A study on the representation and variation of Dutch multiword expressions
The central topic of this dissertation is the phenomenon Multiword Expressions. In this dissertation, Multiword Expressions (MWEs) are defined as combinations of words that have linguistic properties not predictable from the individual components or the normal way they are combined. MWEs are studied from multiple perspectives.
The first part of this study describes the design, implementation and population of DuELME, a Dutch Electronic Lexicon of Multiword Expressions. DuELME has been created out of a need for a large number of lexical descriptions of Dutch MWEs organized in such a way that they can be used in a wide variety of different grammatical frameworks, approaches to MWEs and their implementations. The result is a resource that contains lexical descriptions of over 5,000 MWEs, and that can be integrated into Dutch NLP systems with a minimal amount of manual effort.

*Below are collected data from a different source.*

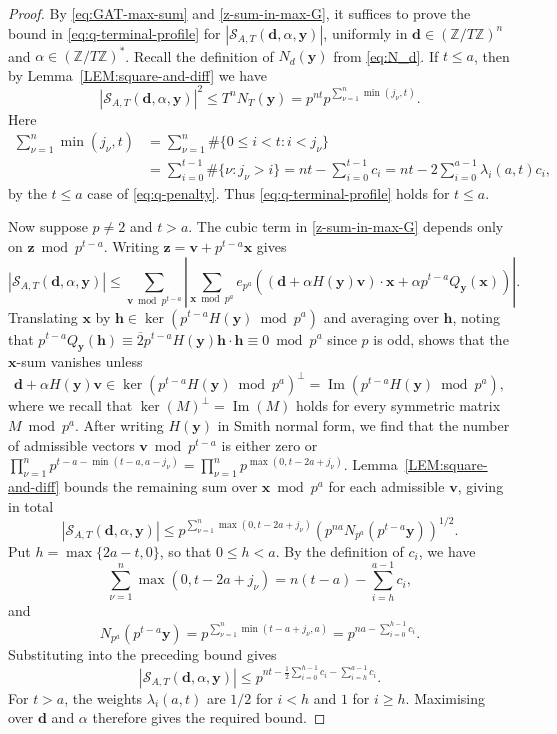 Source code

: \documentclass[a4paper,11pt, twoside,reqno]{amsart}
\theoremstyle{plain}
\theoremstyle{definition}
\theoremstyle{remark}
\newcommand{\bfh}{\bm{h}}
\newcommand{\bfv}{\bm{v}}
\newcommand{\bfx}{\bm{x}}
\newcommand{\bfy}{\bm{y}}
\newcommand{\bfz}{\bm{z}}
\newcommand{\bfd}{\bm{d}}
\newcommand{\ZZ}{\mathbb{Z}}
\DeclareMathOperator{\im}{Im}
\renewcommand{\bar}{\overline}
\renewcommand{\le}{\leqslant}
\renewcommand{\leq}{\leqslant}
\renewcommand{\geq}{\geqslant}
\numberwithin{equation}{section}
\begin{document}
\begin{proof}
By \eqref{eq:GAT-max-sum} and \eqref{z-sum-in-max-G},
it suffices to prove the bound in \eqref{eq:q-terminal-profile}
for $|\mathcal S_{A,T}(\bfd,\alpha,\bfy)|$, uniformly in
$\bfd\in(\ZZ/T\ZZ)^n$ and
$\alpha\in(\ZZ/T\ZZ)^\ast$.
Recall the definition of $N_d(\bfy)$ from \eqref{eq:N_d}.
If $t\le a$, then by Lemma~\ref{LEM:square-and-diff} we have
\begin{equation*}
|\mathcal{S}_{A,T}(\bfd,\alpha,\bfy)|^2
\le T^n N_T(\bfy)
= p^{nt} p^{\sum_{\nu=1}^{n} \min(j_\nu,t)}.
\end{equation*}
Here
\begin{equation*}
\begin{split}
\sum_{\nu=1}^{n} \min(j_\nu,t)
&= \sum_{\nu=1}^{n} \#\{0\le i<t: i<j_\nu\} \\
&= \sum_{i=0}^{t-1} \#\{\nu:j_\nu>i\}
= nt - \sum_{i=0}^{t-1}c_i
= nt - 2\sum_{i=0}^{a-1}\lambda_i(a,t)c_i,
\end{split}
\end{equation*}
by the $t\le a$ case of \eqref{eq:q-penalty}.
Thus \eqref{eq:q-terminal-profile} holds for $t\le a$.

Now suppose $p\ne 2$ and $t>a$.
The cubic term in \eqref{z-sum-in-max-G}
depends only on $\bfz\bmod{p^{t-a}}$.
Writing $\bfz=\bfv+p^{t-a}\bfx$ gives
\begin{equation*}
|\mathcal{S}_{A,T}(\bfd,\alpha,\bfy)|
\le \sum_{\bfv\bmod p^{t-a}}
\left|\sum_{\bfx\bmod p^a}
e_{p^a}((\bfd+\alpha H(\bfy)\bfv)\cdot\bfx+\alpha p^{t-a}Q_{\bfy}(\bfx))\right|.
\end{equation*}
Translating $\bfx$ by $\bfh\in \ker(p^{t-a}H(\bfy)\bmod{p^a})$
and averaging over $\bfh$,
noting that $p^{t-a}Q_{\bfy}(\bfh)
\equiv \bar{2}p^{t-a}H(\bfy)\bfh\cdot \bfh
\equiv 0 \bmod{p^a}$
since $p$ is odd, shows that the $\bfx$-sum vanishes
unless $$\bfd+\alpha H(\bfy)\bfv
\in \ker(p^{t-a}H(\bfy)\bmod{p^a})^\perp
= \im(p^{t-a}H(\bfy)\bmod{p^a}),$$
where we recall that $\ker(M)^\perp = \im(M)$
holds for every symmetric matrix $M\bmod{p^a}$.
After writing $H(\bfy)$ in Smith normal form,
we find that the number of admissible vectors $\bfv\bmod{p^{t-a}}$ is either zero
or $\prod_{\nu=1}^{n} p^{t-a - \min(t-a,a-j_\nu)}
= \prod_{\nu=1}^{n} p^{\max(0,t-2a+j_\nu)}$.
Lemma~\ref{LEM:square-and-diff} bounds
the remaining sum over $\bfx\bmod{p^a}$
for each admissible $\bfv$, giving in total
\begin{equation*}
|\mathcal{S}_{A,T}(\bfd,\alpha,\bfy)|
\le p^{\sum_{\nu=1}^{n} \max(0,t-2a+j_\nu)}
(p^{na} N_{p^a}(p^{t-a}\bfy))^{1/2}.
\end{equation*}
Put $h=\max\{2a-t,0\}$, so that $0\leq h<a$. By the
definition of $c_i$, we have
\[
\sum_{\nu=1}^n\max(0,t-2a+j_\nu)
=n(t-a)-\sum_{i=h}^{a-1}c_i,
\]
and
\[
N_{p^a}(p^{t-a}\bfy)
=p^{\sum_{\nu=1}^n\min(t-a+j_\nu,a)}
=p^{na-\sum_{i=0}^{h-1}c_i}.
\]
Substituting into the preceding bound gives
\[
|\mathcal S_{A,T}(\bfd,\alpha,\bfy)|
\leq
p^{nt-\frac12\sum_{i=0}^{h-1}c_i-\sum_{i=h}^{a-1}c_i}.
\]
For $t>a$, the weights $\lambda_i(a,t)$ are $1/2$ for
$i<h$ and $1$ for $i\geq h$. Maximising over $\bfd$ and
$\alpha$ therefore gives the required bound.
\end{proof}
\end{document}

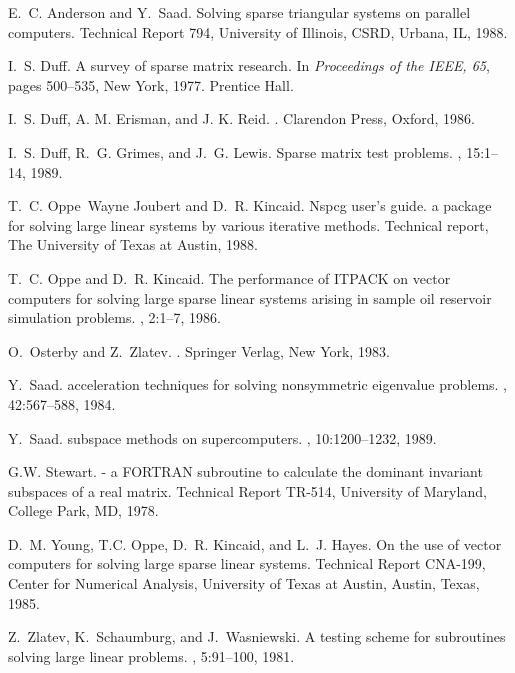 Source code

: \newpage
\begin{thebibliography}{10}

E.~C. Anderson and Y.~Saad.
\newblock Solving sparse triangular systems on parallel computers.
\newblock Technical Report 794, University of Illinois, CSRD, Urbana, IL, 1988.

I.~S. Duff.
\newblock A survey of sparse matrix research.
\newblock In {\em Proceedings of the IEEE, 65}, pages 500--535, New York, 1977.
  Prentice Hall.

I.~S. Duff, {A. M. Erisman}, and {J. K. Reid}.
.
\newblock Clarendon Press, Oxford, 1986.

I.~S. Duff, R.~G. Grimes, and J.~G. Lewis.
\newblock Sparse matrix test problems.
, 15:1--14, 1989.

T.~C. Oppe~Wayne Joubert and D.~R. Kincaid.
\newblock Nspcg user's guide. a package for solving large linear systems by
  various iterative methods.
\newblock Technical report, The University of Texas at Austin, 1988.

T.~C. Oppe and D.~R. Kincaid.
\newblock The performance of {ITPACK} on vector computers for solving large
  sparse linear systems arising in sample oil reservoir simulation problems.
, 2:1--7, 1986.

O.~Osterby and Z.~Zlatev.
.
\newblock Springer Verlag, New York, 1983.

Y.~Saad.
 acceleration techniques for solving nonsymmetric
  eigenvalue problems.
, 42:567--588, 1984.

Y.~Saad.
 subspace methods on supercomputers.
, 10:1200--1232, 1989.

G.W. Stewart.
 - a FORTRAN subroutine to calculate the dominant invariant
  subspaces of a real matrix.
\newblock Technical Report TR-514, University of Maryland, College Park, MD,
  1978.

D.~M. Young, T.C. Oppe, D.~R. Kincaid, and L.~J. Hayes.
\newblock On the use of vector computers for solving large sparse linear
  systems.
\newblock Technical Report CNA-199, Center for Numerical Analysis, University
  of Texas at Austin, Austin, Texas, 1985.

Z.~Zlatev, K.~Schaumburg, and J.~Wasniewski.
\newblock A testing scheme for subroutines solving large linear problems.
, 5:91--100, 1981.

\end{thebibliography}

A corpus-based study of the variation potential of MWEs has been carried out in the second part of this dissertation. Central in this part is the Idiom Variation Potential Hypothesis, which postulates that the presence of certain properties of the idiom parts are responsible for their in principle unlimited variation potential. The hypothesis has been tested for 25 idioms taken from DuELME using both corpus data and panel judgements as empirical material.
Untangling Multiword Expressions is of interest to those working in the domain of linguistics, corpus linguistics, and to those who are concerned with the creation of linguistic resources.